Significance of dressed molecules in a quasi-two-dimensional polarized Fermi gas

TL;DR

This paper studies how excited axial states and dressed molecules influence the properties and phase stability of a spin-orbit coupled quasi-two-dimensional polarized Fermi gas, with implications for realizing topological superfluids.

Contribution

It introduces an effective two-dimensional model including dressed molecules with axial excitations, revealing their significant impact on phase stability and density profiles.

Findings

Excited axial states become significant near unitarity due to enhanced binding energy.

Dressed molecules alter density distribution and phase structure in traps.

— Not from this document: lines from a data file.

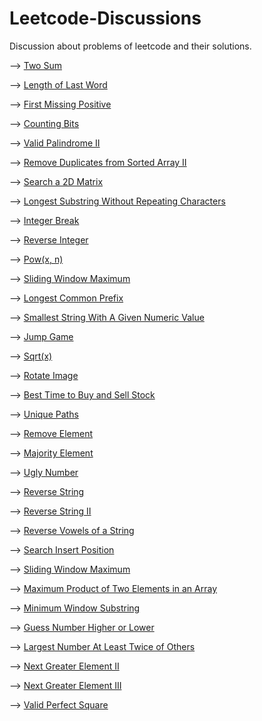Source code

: # Leetcode-Discussions
Discussion about problems of leetcode and their solutions.


--> [Two Sum](https://leetcode.com/problems/two-sum/discuss/1236732/C%2B%2B-oror-O(n)-time-oror-Explained-line-by-line-with-example)

--> [Length of Last Word](https://leetcode.com/problems/length-of-last-word/discuss/1378770/C%2B%2B-oror-Logic-explained-for-beginners-oror-100-fast-0ms-runtime)

--> [First Missing Positive](https://leetcode.com/problems/first-missing-positive/discuss/1163681/Simple-C%2B%2B-oror-faster-than-100.00-oror-O(N)-time-O(N)-memory)

--> [Counting Bits](https://leetcode.com/problems/counting-bits/discuss/1226088/C%2B%2B-oror-Completely-explained-solution-oror-O(n)-time-O(n)-space)

--> [Valid Palindrome II](https://leetcode.com/problems/valid-palindrome-ii/discuss/1343860/C%2B%2B-oror-Logic-explained-with-codes-with-comments-oror-Easy-oror-Explained)

--> [Remove Duplicates from Sorted Array II](https://leetcode.com/problems/remove-duplicates-from-sorted-array-ii/discuss/1182840/Simple-and-easy-C%2B%2B-oror-0-ms-100-faster)

--> [Search a 2D Matrix](https://leetcode.com/problems/search-a-2d-matrix/discuss/1188115/C%2B%2B-oror-0-ms-runtime-100-faster-O(log(mn))-time-oror-Binary-search)

--> [Longest Substring Without Repeating Characters](https://leetcode.com/problems/longest-substring-without-repeating-characters/discuss/1197997/Simple-C%2B%2B-oror-0ms-runtime-faster-than-100-and-Memory-less-than-99.5)

--> [Integer Break](https://leetcode.com/problems/integer-break/discuss/1217369/C%2B%2Boror-Easy-explanation-oror-0ms-runtime-100-faster-just-5-lines-code-no-loop)

--> [Reverse Integer](https://leetcode.com/problems/reverse-integer/discuss/1218440/C%2B%2Boror-0ms-100-faster-oror-Easy-solution-with-string-explained)

--> [Pow(x, n)](https://leetcode.com/problems/powx-n/discuss/1224191/C%2B%2B-oror-0ms-100-faster-oror-O(logn)-time)

--> [Sliding Window Maximum](https://leetcode.com/problems/sliding-window-maximum/discuss/1225378/C%2B%2B-oror-Code-explained-line-by-line-oror-Easy-to-understand)

--> [Longest Common Prefix](https://leetcode.com/problems/longest-common-prefix/discuss/1346449/C%2B%2B-oror-0-ms-100-faster-oror-Clean-Code)
 
--> [ Smallest String With A Given Numeric Value](https://leetcode.com/problems/smallest-string-with-a-given-numeric-value/discuss/1177771/Simple-and-easy-c%2B%2B-beats-96-oror-O(n)-time)

--> [Jump Game](https://leetcode.com/problems/jump-game/discuss/1199878/C%2B%2B-oror-Just-5-lines-code-oror-Easy-to-understand-oror-O(n)-time)

--> [Sqrt(x)](https://leetcode.com/problems/sqrtx/discuss/1224228/C%2B%2B-oror-0ms-100-faster-Solution-oror-Clean-Binary-Search)

--> [Rotate Image](https://leetcode.com/problems/rotate-image/discuss/1234647/C%2B%2B-oror-Code-explained-line-by-line-with-example-oror-O(1)-space)

--> [Best Time to Buy and Sell Stock](https://leetcode.com/problems/best-time-to-buy-and-sell-stock/discuss/1368704/C%2B%2B-oror-Simple-and-Easy-6-lines-code-oror-Greedy)

--> [Unique Paths](https://leetcode.com/problems/unique-paths/discuss/1372551/C%2B%2B-oror-Logic-explained-oror-0ms-fast-code-with-comments)

--> [Remove Element](https://leetcode.com/problems/remove-element/discuss/1405191/C%2B%2B-oror-Code-explained-with-example-oror-100-faster)

--> [Majority Element](https://leetcode.com/problems/majority-element/discuss/1374454/C%2B%2B-oror-Logic-explained-oror-O(n)-time-and-O(1)-space-oror-Easiest-logic)

--> [Ugly Number](https://leetcode.com/problems/ugly-number/discuss/1897011/C%2B%2B-oror-Explained-oror-100-faster) 

--> [Reverse String](https://leetcode.com/problems/reverse-string/discuss/1902757/C%2B%2B-oror-Just-3-lines-oror-Two-Solutions)

--> [Reverse String II](https://leetcode.com/problems/reverse-string-ii/discuss/1902890/C%2B%2B-or-Logic-explained-or-Code-explained-or-Beginner-Friendly)

--> [Reverse Vowels of a String](https://leetcode.com/problems/reverse-vowels-of-a-string/discuss/1902967/C%2B%2B-oror-Logic-Explained-oror-Code-explained-oror-Beginner-Friendly)

--> [Search Insert Position](https://leetcode.com/problems/search-insert-position/discuss/1903422/C%2B%2B-or-Pure-Binary-Search-or-O(logn)-time)

--> [Sliding Window Maximum](https://leetcode.com/problems/sliding-window-maximum/discuss/1907486/C%2B%2B-or-Multiset-or-Clean-Code-with-comments)

--> [Maximum Product of Two Elements in an Array](https://leetcode.com/problems/maximum-product-of-two-elements-in-an-array/discuss/1911826/C%2B%2B-or-Five-Approaches-Explained-with-Code-or-Beginner-Friendly)

--> [Minimum Window Substring](https://leetcode.com/problems/minimum-window-substring/discuss/1913458/Logic-Explained-with-example-or-Time-%3A-O(m%2Bn)-or-Easiest-Approach)

--> [Guess Number Higher or Lower](https://leetcode.com/problems/guess-number-higher-or-lower/discuss/1913743/c-100-faster-clean-code)

--> [Largest Number At Least Twice of Others](https://leetcode.com/problems/largest-number-at-least-twice-of-others/discuss/1914235/One-pass-or-Logic-Explained-or-Code-explained-or-C%2B%2B)

--> [Next Greater Element II](https://leetcode.com/problems/next-greater-element-ii/discuss/1917451/c-stack-code-explained-time-o2n)

--> [Next Greater Element III](https://leetcode.com/problems/next-greater-element-iii/discuss/1917558/c-explained-every-line-100-faster)

--> [Valid Perfect Square](https://leetcode.com/problems/valid-perfect-square/discuss/1920805/CC%2B%2BJavapython-Logic-explained-or-Pure-Binary-Search-or-100-faster)
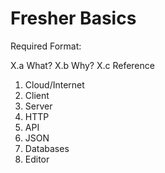 # Fresher Basics

Required Format:

X.a What?
X.b Why?
X.c Reference 

1. Cloud/Internet
2. Client
3. Server
4. HTTP
5. API
6. JSON
7. Databases
8. Editor

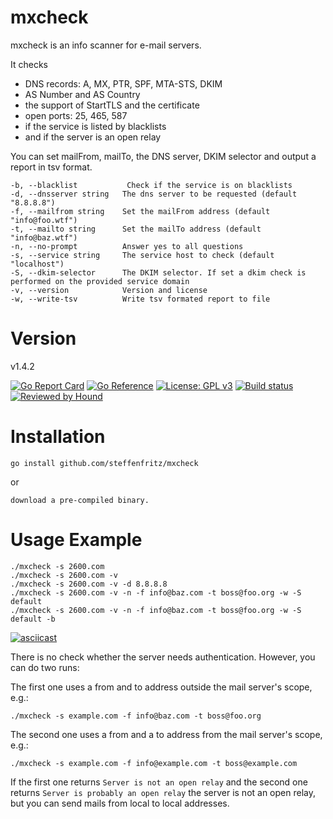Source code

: # mxcheck

mxcheck is an info scanner for e-mail servers.

It checks 
  * DNS records: A, MX, PTR, SPF, MTA-STS, DKIM
  * AS Number and AS Country
  * the support of StartTLS and the certificate
  * open ports: 25, 465, 587
  * if the service is listed by blacklists
  * and if the server is an open relay

You can set mailFrom, mailTo, the DNS server, DKIM selector and output a report in tsv format.


    -b, --blacklist           Check if the service is on blacklists
    -d, --dnsserver string   The dns server to be requested (default "8.8.8.8")
    -f, --mailfrom string    Set the mailFrom address (default "info@foo.wtf")
    -t, --mailto string      Set the mailTo address (default "info@baz.wtf")
    -n, --no-prompt          Answer yes to all questions
    -s, --service string     The service host to check (default "localhost")
    -S, --dkim-selector      The DKIM selector. If set a dkim check is performed on the provided service domain
    -v, --version            Version and license
    -w, --write-tsv          Write tsv formated report to file
    


# Version

v1.4.2

[![Go Report Card](https://goreportcard.com/badge/github.com/steffenfritz/mxcheck)](https://goreportcard.com/report/github.com/steffenfritz/mxcheck) 
[![Go Reference](https://pkg.go.dev/badge/github.com/steffenfritz/mxcheck.svg)](https://pkg.go.dev/github.com/steffenfritz/mxcheck)
[![License: GPL v3](https://img.shields.io/badge/License-GPLv3-blue.svg)](https://www.gnu.org/licenses/gpl-3.0)
[![Build status](https://ci.appveyor.com/api/projects/status/l6d32n4ax02f6ku2?svg=true)](https://ci.appveyor.com/project/steffenfritz/mxcheck)
[![Reviewed by Hound](https://img.shields.io/badge/Reviewed_by-Hound-8E64B0.svg)](https://houndci.com)

# Installation

    go install github.com/steffenfritz/mxcheck
    
or

    download a pre-compiled binary.

# Usage Example

    ./mxcheck -s 2600.com
    ./mxcheck -s 2600.com -v
    ./mxcheck -s 2600.com -v -d 8.8.8.8
    ./mxcheck -s 2600.com -v -n -f info@baz.com -t boss@foo.org -w -S default
    ./mxcheck -s 2600.com -v -n -f info@baz.com -t boss@foo.org -w -S default -b
    
   [![asciicast](https://asciinema.org/a/471229.svg)](https://asciinema.org/a/471229)
    

There is no check whether the server needs authentication. However, you can do two runs:

The first one uses a from and to address outside the mail server's scope, e.g.:

    ./mxcheck -s example.com -f info@baz.com -t boss@foo.org

The second one uses a from and a to address from the mail server's scope, e.g.:

    ./mxcheck -s example.com -f info@example.com -t boss@example.com

If the first one returns ``Server is not an open relay`` and the second one returns `Server is probably an open relay` the server is not an open relay, but you can send mails from local to local addresses.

Stability region of topological superfluid phase is increased by axial excitations.

Abstract

We investigate the properties of a spin-orbit coupled quasi-two-dimensional Fermi gas with tunable s-wave interaction between the two spin species. By analyzing the two-body bound state, we find that the population of the excited states in the tightly-confined axial direction can be significant when the two-body binding energy becomes comparable or exceeds the axial confinement. Since the Rashba spin-orbit coupling that we study here tends to enhance the two-body binding energy, this effect can become prominent at unitarity or even on the BCS side of the Feshbach resonance. To study the impact of these excited modes along the third dimension, we adopt an effective two-dimensional Hamiltonian in the form of a two-channel model, where the dressed molecules in the closed channel consist of the conventional Feshbach molecules as well as the excited states occupation in the axial direction. With properly renormalized interactions between atoms and dressed molecules, we find that both the density distribution and the phase structure in the trap can be significantly modified near a wide Feshbach resonance. In particular, the stability region of the topological superfluid phase is increased. Our findings are helpful for the experimental search for the topological superfluid phase in ultra-cold Fermi gases, and have interesting implications for quasi-low-dimensional polarized Fermi gases in general.